ENEM 2020 (Reaplicação) - A falta de empatia nas relações sociais no Brasil

Enviada em 22/09/2021

No filme “Jojo Rabbit”, um menino alemão, no período da alemanha nazista, encontra uma garota de religião judáica em sua própria casa, abrigada pela mãe dele. Ainda na obra, o menino usa de inúmeras artimanhas para tentar machucá-la ou retirá-la do ambiente, conquanto, ao ter escutado sua história, deixa sua crenças de lado e se mostra empático com ela. Fora da ficcção, é notórorio dizer que atitudes apáticas são um enorme problema, pois, como mostra no filme, o menino tenta, antes de tudo, machucar o diferente e não praticar alteridade. Dessa maneira, é possível analisar que a falta de empatia nas relações sociais no Brasil é um tema que inviabiliza o avanço da nação, haja vista que dificulta processos de aceitação e mudança. Outrossim, é de suma importância entender que a inércia governamental e a não educação na questão são pilares que sustentam a problemática citada.

Em primeira análise, é importante perceber que o Estado, como maior órgão do país, tem a função de promover a mudança significativa no tema, porém ele não a faz. Segundo a filósofa contemporanêa Hannah Arendt, um estado passa a seus indivíduos, constantemente, doutrinas de pensamento, guiadas, sobretudo, por suas ações e projetos. Nessa lógica, é entendido que o governo rege o pensamento de seu povo com suas atitudes. Não obstante, no caso brasileiro, a ínercia na questão gera indivíduos apáticos e indiferentes com a situação, o que, segundo Arendt, é caracterizado como a alienação ao mal. Em suma, a não adesão do Governo acarreta a não adesão populacional, fato que condena a falta de empatia nas relações sociais continuar existindo.
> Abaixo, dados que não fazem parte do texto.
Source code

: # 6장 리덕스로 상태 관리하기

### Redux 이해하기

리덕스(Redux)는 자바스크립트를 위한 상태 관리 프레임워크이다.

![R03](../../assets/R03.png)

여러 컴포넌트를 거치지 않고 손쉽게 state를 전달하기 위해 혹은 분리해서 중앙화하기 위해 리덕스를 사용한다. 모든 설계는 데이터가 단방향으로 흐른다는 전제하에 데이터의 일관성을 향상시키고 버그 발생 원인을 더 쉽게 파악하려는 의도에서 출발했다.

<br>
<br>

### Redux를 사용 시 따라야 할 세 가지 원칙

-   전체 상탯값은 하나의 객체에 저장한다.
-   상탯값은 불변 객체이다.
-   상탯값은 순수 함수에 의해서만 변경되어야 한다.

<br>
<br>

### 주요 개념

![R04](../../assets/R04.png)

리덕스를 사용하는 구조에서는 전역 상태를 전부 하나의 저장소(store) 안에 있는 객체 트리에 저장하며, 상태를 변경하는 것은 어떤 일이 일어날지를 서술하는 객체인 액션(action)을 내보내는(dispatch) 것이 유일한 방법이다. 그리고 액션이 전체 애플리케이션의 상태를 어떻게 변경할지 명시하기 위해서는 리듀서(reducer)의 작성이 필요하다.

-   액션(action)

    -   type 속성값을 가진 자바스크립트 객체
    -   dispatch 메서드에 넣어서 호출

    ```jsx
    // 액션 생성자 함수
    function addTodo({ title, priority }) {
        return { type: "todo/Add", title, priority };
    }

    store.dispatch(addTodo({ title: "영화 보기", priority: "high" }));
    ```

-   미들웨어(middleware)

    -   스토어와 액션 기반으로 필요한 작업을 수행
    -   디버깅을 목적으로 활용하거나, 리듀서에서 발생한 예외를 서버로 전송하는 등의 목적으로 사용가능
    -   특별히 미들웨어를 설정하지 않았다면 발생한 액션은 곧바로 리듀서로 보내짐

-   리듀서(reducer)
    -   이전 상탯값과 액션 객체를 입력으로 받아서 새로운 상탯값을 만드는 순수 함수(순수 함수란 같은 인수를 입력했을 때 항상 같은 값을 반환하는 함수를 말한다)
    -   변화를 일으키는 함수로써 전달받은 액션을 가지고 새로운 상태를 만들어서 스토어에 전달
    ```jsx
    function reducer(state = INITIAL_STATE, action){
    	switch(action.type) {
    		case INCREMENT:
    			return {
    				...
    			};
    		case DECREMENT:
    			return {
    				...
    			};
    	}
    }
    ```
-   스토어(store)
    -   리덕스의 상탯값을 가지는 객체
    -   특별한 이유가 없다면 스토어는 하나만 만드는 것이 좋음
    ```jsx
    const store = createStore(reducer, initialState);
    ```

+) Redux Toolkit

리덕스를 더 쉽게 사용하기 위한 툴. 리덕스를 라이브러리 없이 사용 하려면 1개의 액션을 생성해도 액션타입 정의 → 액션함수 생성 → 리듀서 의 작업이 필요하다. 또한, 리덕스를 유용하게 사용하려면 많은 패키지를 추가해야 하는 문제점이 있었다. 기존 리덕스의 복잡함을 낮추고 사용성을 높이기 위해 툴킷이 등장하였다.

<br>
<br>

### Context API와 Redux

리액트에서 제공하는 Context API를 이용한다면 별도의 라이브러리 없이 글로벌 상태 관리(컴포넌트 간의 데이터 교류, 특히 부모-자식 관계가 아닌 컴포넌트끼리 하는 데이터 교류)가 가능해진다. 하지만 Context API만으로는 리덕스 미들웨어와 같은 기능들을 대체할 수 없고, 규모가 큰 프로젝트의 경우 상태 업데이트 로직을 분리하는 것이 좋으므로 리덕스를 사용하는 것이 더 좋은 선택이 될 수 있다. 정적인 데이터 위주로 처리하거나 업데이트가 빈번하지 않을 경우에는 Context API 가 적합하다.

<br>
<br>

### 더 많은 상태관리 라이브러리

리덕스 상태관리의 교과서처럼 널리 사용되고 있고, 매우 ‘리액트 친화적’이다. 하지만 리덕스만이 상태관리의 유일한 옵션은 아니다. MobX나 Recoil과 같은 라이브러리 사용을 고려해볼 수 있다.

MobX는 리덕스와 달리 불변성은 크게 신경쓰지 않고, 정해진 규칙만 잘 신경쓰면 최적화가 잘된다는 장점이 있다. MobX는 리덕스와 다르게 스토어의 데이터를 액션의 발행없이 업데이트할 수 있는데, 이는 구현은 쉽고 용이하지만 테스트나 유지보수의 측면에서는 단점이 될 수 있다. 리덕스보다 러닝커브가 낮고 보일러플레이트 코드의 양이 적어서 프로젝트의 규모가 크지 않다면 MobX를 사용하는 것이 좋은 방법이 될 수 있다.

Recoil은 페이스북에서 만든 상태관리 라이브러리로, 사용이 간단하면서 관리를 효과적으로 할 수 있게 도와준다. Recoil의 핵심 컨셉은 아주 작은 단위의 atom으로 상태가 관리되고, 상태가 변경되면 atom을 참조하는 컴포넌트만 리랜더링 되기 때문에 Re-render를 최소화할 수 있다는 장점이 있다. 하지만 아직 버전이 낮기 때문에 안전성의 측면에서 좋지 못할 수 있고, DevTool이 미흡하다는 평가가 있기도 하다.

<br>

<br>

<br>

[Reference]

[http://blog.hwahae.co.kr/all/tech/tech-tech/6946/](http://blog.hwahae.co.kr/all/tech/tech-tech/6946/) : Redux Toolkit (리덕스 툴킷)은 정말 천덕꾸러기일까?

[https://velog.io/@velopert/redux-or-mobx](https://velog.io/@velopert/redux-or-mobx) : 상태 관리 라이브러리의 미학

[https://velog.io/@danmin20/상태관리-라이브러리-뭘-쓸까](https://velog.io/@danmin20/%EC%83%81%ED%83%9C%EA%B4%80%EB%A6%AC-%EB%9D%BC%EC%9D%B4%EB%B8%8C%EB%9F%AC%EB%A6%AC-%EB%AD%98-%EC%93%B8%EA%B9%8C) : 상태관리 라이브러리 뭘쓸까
Ademais, o desconhecimento do que gera a forma indiferente e individualista que o brasileiro age é um importante pilar a ser combatido. Segundo dados do Datafolha cerca de 80% das pessoas já presenciaram, como espectador ou alvo, atitudes descriminatórias no Brasil, todavia, ainda segundo a fonte, apenas 20% disseram ter agido contra tais atitudes. Dessa forma, é passível de compreensão que mais da metade dos brasileiros apenas aceitam o ocorrido e não se empatizam com a situação. Logo, a partir da análise dos dados, se observa que não educar a população para agir de maneira correta frente aos acontecimentos é o fator que mantém vigente a falta de empatia e problemas ocasionados por ela.

Destarte, em vista dos fatos supracitados, é notória a necessidade de intervenção. Para que o país gere um povo mais empático, urge ao Ministério da Educação e da Cultura promover, por meio de escolas e veículos de comunicação, programas sócio-educacionais voltados para ensinar e praticar a empatia. Isso pode ocorrer, por exemplo, com profissionais capacitados na área social e pedagógica, criando melhores conteúdos e ensinamentos para o combate da problemática. Em vitude disso, espera-se, também, que a alienação do mal, citada por Arendt, não ocorra mais no Brasil frente a esse tema.